René Girard, lui-même, était mal à l’aise avec cette notion de
disparition du sacrifice. Jusque dans ces derniers écrits, il s’est demandé
s’il n’existait quand même pas de « bons » sacrifices. Il prenait
l’exemple de l’Eucharistie. C’est un exemple merveilleux. Mais il s’agit du
sacrifice le plus minimaliste qu’on puisse concevoir. Voir mon chapitre 11 et La
fête de la Pâque. Le sacrifice de la Cène est réduit à une bouchée de pain
et une gorgée de vin. Il n’y a pas de sacrifice plus petit, plus doux, il
n’y a presque plus de sacrifice du tout. Le partage remplace la souffrance, la communion se substitue à la violence. Il
ne s’agit donc pas de sacré supérieur, mais bien plutôt de sacré
inférieur, très inférieur, exécuté par le « plus petit d’entre
les siens ».
Cette inversion
radicale du sacré est incompréhensible, voire insupportable à beaucoup.

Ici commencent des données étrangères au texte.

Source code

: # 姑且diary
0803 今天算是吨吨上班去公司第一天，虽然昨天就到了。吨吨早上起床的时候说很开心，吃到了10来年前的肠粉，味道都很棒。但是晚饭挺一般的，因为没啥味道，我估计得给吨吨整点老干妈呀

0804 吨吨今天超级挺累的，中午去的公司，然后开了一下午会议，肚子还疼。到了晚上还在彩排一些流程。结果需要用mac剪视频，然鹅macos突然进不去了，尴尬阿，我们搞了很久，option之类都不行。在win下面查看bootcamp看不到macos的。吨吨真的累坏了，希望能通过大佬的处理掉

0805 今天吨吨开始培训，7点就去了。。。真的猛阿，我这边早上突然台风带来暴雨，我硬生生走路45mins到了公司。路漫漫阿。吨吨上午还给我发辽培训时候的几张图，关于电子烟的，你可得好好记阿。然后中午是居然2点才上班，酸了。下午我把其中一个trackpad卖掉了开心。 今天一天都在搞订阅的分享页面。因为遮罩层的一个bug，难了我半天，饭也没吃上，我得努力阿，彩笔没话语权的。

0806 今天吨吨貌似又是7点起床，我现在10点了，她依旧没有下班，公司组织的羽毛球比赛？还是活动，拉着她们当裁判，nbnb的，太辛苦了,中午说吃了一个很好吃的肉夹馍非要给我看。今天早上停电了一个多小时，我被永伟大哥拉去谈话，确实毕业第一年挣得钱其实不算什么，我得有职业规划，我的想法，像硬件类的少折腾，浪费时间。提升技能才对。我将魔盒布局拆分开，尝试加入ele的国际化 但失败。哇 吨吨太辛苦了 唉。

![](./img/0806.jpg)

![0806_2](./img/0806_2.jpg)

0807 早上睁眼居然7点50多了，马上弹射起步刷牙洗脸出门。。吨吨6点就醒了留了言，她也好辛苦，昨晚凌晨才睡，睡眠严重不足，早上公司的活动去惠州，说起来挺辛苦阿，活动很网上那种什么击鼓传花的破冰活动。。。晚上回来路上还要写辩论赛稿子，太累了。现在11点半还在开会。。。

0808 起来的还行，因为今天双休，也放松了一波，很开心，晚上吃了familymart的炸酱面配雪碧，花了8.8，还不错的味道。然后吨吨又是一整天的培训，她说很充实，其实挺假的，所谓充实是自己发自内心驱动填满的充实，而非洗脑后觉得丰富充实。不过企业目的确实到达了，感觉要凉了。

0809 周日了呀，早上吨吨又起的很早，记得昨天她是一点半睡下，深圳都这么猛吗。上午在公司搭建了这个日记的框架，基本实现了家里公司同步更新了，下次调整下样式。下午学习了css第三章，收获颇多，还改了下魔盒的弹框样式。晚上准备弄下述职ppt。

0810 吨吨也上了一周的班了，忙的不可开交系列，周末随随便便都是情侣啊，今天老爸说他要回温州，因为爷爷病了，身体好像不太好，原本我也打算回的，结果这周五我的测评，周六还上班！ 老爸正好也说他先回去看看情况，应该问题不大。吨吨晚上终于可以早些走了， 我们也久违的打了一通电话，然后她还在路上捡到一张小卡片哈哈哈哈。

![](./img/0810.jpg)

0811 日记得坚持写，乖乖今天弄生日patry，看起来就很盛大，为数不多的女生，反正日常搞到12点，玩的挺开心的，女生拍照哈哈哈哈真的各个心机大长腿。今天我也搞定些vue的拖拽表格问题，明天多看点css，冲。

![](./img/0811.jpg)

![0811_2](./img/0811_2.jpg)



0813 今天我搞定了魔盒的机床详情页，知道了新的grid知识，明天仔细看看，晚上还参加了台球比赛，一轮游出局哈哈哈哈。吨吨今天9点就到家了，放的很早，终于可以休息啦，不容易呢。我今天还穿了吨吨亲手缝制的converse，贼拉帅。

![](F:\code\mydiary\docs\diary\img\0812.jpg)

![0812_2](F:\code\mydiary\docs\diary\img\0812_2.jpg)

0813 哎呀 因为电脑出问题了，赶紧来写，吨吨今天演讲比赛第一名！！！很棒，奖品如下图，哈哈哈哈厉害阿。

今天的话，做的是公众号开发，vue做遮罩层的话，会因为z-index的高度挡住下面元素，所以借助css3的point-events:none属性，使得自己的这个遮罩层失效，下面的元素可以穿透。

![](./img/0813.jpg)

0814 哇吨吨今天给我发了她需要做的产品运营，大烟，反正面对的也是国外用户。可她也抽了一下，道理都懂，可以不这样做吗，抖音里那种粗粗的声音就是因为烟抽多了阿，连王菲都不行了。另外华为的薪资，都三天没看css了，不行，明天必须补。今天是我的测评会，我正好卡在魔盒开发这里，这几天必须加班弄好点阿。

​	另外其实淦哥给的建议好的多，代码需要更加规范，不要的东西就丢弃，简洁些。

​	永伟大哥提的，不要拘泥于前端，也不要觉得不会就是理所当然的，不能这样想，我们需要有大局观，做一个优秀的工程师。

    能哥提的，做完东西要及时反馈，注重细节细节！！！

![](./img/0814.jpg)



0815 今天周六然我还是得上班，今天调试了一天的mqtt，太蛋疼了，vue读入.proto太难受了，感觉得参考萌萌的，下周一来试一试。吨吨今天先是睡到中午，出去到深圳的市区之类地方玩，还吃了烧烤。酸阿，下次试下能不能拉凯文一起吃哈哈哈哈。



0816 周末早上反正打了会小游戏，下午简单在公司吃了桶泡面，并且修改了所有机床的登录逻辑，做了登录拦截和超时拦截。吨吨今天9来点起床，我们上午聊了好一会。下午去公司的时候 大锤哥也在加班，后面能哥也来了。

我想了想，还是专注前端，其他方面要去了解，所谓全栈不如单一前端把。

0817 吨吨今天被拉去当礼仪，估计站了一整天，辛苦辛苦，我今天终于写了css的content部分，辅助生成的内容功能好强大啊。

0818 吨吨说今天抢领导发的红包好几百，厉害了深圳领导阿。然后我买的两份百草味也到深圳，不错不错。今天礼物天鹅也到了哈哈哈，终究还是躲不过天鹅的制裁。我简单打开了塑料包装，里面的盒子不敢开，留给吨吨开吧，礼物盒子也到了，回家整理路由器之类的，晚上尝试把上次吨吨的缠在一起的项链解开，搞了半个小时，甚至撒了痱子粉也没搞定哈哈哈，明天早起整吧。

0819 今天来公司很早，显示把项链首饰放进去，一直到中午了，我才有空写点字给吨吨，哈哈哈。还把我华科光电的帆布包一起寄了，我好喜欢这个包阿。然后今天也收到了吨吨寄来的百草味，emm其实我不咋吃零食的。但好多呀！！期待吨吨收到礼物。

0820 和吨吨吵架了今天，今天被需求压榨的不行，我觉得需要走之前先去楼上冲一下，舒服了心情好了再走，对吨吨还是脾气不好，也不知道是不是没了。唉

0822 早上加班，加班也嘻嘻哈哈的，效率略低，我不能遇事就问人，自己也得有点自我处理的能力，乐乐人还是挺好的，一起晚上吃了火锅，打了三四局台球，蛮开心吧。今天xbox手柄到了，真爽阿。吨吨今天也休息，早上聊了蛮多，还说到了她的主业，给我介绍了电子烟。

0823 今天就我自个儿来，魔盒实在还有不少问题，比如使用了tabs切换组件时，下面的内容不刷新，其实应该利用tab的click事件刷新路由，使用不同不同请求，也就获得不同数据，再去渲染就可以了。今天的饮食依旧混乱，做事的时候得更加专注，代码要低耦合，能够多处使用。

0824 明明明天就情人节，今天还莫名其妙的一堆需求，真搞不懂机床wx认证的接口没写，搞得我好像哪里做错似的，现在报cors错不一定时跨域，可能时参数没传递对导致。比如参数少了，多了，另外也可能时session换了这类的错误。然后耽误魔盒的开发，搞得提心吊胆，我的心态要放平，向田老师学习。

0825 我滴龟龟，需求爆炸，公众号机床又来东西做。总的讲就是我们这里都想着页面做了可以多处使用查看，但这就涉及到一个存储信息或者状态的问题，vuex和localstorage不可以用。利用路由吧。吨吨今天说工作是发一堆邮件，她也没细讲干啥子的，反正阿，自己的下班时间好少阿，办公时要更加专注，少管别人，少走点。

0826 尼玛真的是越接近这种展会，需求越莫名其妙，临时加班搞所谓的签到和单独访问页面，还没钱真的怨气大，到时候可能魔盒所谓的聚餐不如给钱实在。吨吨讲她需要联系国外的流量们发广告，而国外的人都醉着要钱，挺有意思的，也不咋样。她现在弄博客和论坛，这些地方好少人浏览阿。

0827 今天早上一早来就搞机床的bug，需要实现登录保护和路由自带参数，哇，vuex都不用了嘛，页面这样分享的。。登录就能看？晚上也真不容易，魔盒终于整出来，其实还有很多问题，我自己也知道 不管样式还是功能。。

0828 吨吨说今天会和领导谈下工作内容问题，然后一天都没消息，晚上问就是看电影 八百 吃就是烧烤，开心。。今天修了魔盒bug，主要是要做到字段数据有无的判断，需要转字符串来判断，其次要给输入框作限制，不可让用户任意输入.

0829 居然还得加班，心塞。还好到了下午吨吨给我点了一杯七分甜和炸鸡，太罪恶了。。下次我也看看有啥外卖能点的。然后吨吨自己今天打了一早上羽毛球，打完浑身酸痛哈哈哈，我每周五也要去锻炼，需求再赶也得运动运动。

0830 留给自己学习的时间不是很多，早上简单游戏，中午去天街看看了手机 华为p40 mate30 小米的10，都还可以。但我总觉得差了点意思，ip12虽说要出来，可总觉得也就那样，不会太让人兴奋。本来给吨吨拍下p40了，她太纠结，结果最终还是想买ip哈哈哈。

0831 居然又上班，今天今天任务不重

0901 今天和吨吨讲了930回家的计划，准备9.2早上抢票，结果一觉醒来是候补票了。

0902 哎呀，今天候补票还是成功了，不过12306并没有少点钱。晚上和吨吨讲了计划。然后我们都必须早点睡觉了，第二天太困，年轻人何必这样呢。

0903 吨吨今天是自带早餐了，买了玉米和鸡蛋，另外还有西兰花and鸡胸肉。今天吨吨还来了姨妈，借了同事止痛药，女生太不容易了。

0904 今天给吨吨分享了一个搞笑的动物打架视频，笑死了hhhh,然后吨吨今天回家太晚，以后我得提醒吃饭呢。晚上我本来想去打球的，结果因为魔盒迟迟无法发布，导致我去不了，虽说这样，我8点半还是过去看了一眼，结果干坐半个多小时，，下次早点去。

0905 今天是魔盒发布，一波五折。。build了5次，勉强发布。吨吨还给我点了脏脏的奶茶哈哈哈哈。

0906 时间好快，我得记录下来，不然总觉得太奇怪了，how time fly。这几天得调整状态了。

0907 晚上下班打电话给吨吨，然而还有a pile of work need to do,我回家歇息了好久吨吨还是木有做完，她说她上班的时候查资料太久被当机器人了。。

C’est pourquoi la conversion est une chose terrible, parfois effrayante.
Sommes-nous de taille ?
La logique bouleversante du christianisme, qu’on appelle à juste titre la Bonne Nouvelle, est à la fois très compliquée pour les esprits cultivés et très simple pour les enfants. Comment retrouver assez d’enfance en soi pour comprendre ce mystère ?
** Qui dit-on que
je suis ? Le mystère Jésus, L’Harmattan.